**EXERCISE DETAILS**
Wherever a picture appears in the data below, omit it, and restate everything else word for word.

+-------+

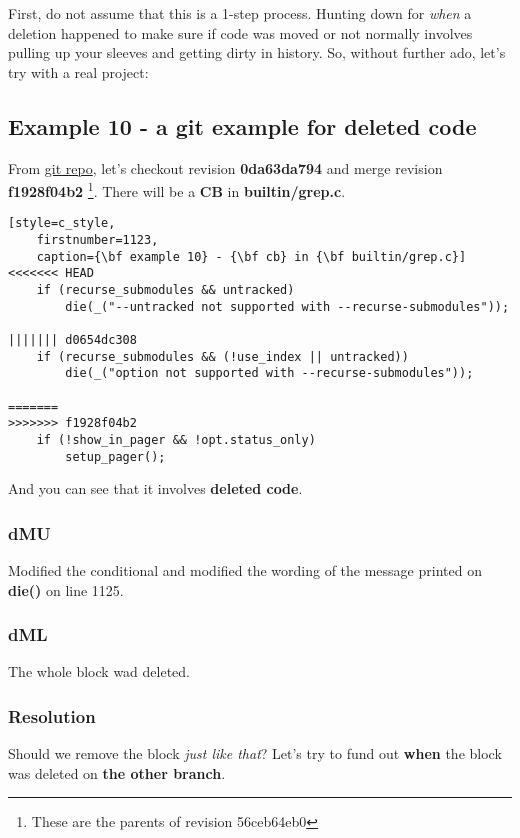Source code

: First, do not assume that this is a 1-step process. Hunting down for {\it when} a deletion happened to make
sure if code was moved or not normally involves pulling up your sleeves and getting dirty in history. So, without
further ado, let's try with a real project:

\subsection{Example 10 - a git example for deleted code}
\label{example_10}

From \href{git_repo}{git repo}, let's checkout revision {\bf 0da63da794} and merge revision {\bf f1928f04b2}
\footnote{These are the parents of revision 56ceb64eb0}. There will be a {\bf CB} in {\bf builtin/grep.c}.

\begin{lstlisting}[style=c_style,
	firstnumber=1123,
	caption={\bf example 10} - {\bf cb} in {\bf builtin/grep.c}]
<<<<<<< HEAD
	if (recurse_submodules && untracked)
		die(_("--untracked not supported with --recurse-submodules"));

||||||| d0654dc308
	if (recurse_submodules && (!use_index || untracked))
		die(_("option not supported with --recurse-submodules"));

=======
>>>>>>> f1928f04b2
	if (!show_in_pager && !opt.status_only)
		setup_pager();
\end{lstlisting}

And you can see that it involves {\bf deleted code}.

\subsubsection{dMU}
Modified the conditional and modified the wording of the message printed on {\bf die()} on line 1125.

\subsubsection{dML}
The whole block wad deleted.

\subsubsection{Resolution}
Should we remove the block {\it just like that}? Let's try to fund out {\bf when} the block was deleted on {\bf the other branch}.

+-------+

**COMPLETED EXERCISE**
Source code

: First, do not assume that this is a 1-step process. Hunting down for {\it when} a deletion happened to make
sure if code was moved or not normally involves pulling up your sleeves and getting dirty in history. So, without
further ado, let's try with a real project:

\subsection{Example 10 - a git example for deleted code}
\label{example_10}

From \href{git_repo}{git repo}, let's checkout revision {\bf 0da63da794} and merge revision {\bf f1928f04b2}
\footnote{These are the parents of revision 56ceb64eb0}. There will be a {\bf CB} in {\bf builtin/grep.c}.

\begin{lstlisting}[style=c_style,
	firstnumber=1123,
	caption={\bf example 10} - {\bf cb} in {\bf builtin/grep.c}]
<<<<<<< HEAD
	if (recurse_submodules && untracked)
		die(_("--untracked not supported with --recurse-submodules"));

||||||| d0654dc308
	if (recurse_submodules && (!use_index || untracked))
		die(_("option not supported with --recurse-submodules"));

=======
>>>>>>> f1928f04b2
	if (!show_in_pager && !opt.status_only)
		setup_pager();
\end{lstlisting}

And you can see that it involves {\bf deleted code}.

\subsubsection{dMU}
Modified the conditional and modified the wording of the message printed on {\bf die()} on line 1125.

\subsubsection{dML}
The whole block wad deleted.

\subsubsection{Resolution}
Should we remove the block {\it just like that}? Let's try to fund out {\bf when} the block was deleted on {\bf the other branch}.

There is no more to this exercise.